Sampling recovery in Bochner spaces and applications to parametric PDEs
This work addresses computational uncertainty quantification for parametric PDEs, offering incremental improvements in convergence rates for specific input models.
The paper tackles the problem of linear sampling recovery in Bochner spaces for parametric PDEs, proving convergence rates that improve state-of-the-art results by a polynomial factor in log-normal cases and a logarithmic factor in affine cases.
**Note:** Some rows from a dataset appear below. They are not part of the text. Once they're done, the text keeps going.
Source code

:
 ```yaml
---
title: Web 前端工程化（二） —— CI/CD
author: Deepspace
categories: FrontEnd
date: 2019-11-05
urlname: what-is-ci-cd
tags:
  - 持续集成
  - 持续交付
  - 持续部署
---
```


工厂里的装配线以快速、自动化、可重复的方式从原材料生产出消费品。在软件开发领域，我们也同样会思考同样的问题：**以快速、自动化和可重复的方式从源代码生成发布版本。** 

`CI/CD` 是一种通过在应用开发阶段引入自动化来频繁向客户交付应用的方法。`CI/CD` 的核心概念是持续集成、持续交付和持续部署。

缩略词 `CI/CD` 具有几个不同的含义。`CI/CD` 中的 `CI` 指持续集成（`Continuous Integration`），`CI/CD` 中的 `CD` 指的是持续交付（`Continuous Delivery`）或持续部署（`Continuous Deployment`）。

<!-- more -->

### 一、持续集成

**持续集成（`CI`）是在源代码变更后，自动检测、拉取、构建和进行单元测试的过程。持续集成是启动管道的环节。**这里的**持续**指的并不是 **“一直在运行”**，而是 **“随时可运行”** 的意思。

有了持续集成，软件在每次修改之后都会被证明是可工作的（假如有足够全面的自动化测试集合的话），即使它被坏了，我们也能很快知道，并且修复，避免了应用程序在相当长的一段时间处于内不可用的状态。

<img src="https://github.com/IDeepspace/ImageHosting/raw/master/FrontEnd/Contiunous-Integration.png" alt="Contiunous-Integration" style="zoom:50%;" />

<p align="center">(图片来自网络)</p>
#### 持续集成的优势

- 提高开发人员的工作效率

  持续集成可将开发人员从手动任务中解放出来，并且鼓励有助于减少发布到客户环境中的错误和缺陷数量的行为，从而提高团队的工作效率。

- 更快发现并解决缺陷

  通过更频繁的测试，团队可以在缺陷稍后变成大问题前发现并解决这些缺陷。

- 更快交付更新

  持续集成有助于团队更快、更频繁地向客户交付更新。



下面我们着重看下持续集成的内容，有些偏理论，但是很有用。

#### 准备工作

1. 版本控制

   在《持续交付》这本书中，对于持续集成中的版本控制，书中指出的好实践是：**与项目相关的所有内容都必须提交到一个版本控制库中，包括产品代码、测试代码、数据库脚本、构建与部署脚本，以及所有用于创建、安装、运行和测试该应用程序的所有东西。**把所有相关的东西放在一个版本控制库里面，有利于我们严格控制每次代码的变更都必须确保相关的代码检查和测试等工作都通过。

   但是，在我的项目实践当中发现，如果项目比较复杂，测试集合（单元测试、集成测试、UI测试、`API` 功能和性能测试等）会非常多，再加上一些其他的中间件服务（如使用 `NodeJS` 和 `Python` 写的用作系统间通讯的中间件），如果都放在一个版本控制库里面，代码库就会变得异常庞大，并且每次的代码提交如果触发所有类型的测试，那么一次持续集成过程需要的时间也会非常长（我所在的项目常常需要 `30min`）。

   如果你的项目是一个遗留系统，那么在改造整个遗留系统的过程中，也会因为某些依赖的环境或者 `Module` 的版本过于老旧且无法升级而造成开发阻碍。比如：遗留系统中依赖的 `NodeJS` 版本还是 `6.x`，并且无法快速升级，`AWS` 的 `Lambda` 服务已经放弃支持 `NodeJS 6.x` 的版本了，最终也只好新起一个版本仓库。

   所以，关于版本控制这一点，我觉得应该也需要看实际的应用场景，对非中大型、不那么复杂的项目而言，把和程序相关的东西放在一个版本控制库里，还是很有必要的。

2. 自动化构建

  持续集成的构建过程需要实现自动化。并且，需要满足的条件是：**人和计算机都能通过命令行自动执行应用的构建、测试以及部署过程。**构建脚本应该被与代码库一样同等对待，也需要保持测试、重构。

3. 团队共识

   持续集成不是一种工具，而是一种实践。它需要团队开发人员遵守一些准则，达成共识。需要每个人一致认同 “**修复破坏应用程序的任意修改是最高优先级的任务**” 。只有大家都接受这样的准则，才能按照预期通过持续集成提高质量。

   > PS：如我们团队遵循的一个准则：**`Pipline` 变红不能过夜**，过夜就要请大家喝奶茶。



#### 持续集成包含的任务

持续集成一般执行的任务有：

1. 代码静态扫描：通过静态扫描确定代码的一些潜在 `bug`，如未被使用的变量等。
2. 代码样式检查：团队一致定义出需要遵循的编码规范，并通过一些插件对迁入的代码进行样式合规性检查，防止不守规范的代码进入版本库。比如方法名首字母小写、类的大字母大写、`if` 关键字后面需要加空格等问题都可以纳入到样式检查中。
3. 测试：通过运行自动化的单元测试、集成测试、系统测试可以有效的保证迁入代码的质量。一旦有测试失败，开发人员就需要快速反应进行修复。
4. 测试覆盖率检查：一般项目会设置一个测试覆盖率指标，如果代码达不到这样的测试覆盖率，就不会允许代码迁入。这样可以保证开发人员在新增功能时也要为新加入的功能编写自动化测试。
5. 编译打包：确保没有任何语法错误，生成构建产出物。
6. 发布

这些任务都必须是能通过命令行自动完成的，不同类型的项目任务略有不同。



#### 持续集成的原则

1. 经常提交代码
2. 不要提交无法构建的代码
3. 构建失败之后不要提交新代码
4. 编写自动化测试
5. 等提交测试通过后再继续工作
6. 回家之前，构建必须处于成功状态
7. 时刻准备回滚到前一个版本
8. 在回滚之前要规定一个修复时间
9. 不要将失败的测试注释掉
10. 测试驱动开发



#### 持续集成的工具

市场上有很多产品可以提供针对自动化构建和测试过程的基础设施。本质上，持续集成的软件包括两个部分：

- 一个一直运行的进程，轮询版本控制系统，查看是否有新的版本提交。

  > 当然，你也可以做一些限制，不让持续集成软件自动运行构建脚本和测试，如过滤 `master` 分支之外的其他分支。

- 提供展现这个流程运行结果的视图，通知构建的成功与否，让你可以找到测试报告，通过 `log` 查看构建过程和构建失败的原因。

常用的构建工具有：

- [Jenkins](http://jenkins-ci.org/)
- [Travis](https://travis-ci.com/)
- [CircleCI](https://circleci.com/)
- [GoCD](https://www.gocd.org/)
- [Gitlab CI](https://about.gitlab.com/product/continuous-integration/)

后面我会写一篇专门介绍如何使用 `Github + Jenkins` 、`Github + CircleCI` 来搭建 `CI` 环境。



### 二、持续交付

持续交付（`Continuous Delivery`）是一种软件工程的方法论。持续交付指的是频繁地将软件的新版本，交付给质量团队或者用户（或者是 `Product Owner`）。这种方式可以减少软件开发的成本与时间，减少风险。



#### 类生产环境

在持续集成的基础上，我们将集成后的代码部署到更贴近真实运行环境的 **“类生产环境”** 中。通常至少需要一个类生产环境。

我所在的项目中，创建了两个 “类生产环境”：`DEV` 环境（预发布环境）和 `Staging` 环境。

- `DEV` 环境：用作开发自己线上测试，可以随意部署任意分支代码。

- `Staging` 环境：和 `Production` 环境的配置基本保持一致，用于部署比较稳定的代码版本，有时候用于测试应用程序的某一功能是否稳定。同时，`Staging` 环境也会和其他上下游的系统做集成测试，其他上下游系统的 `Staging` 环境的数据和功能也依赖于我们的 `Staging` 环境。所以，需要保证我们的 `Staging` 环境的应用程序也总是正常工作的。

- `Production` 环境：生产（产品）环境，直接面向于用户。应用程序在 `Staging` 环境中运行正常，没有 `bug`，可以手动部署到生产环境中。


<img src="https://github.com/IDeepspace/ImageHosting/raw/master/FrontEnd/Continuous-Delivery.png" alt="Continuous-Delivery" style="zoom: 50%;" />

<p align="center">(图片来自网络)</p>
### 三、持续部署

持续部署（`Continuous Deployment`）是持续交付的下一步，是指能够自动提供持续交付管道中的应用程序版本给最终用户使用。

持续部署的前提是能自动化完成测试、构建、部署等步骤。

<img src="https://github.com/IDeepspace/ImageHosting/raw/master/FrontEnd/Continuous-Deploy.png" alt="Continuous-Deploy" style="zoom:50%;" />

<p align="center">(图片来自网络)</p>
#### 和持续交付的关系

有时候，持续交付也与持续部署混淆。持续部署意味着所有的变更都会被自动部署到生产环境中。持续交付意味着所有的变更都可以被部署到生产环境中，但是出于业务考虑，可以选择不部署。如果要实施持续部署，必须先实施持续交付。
We prove convergence rates of linear sampling recovery of functions in abstract Bochner spaces satisfying weighted summability of their generalized polynomial chaos expansion coefficients. The underlying algorithm is a function-valued extension of the least squares method widely used and thoroughly studied in scalar-valued function recovery. We apply our theory to two core problems in Computational Uncertainty Quantification. First, we address non-intrusive approximations of solutions to parametric elliptic or parabolic PDEs with log-normal or affine inputs using a finite set of particular solvers. Second, we consider approximating infinite-dimensional holomorphic functions that arise as solutions to more general parametric PDEs with Gaussian random field inputs. Our framework allows a unified treatment of the log-normal and affine input models and yields substantial improvements in the state of the art of these problems. More specifically, we obtain convergence rates that improve known results by a polynomial factor in the log-normal case and by a logarithmic factor in the affine case.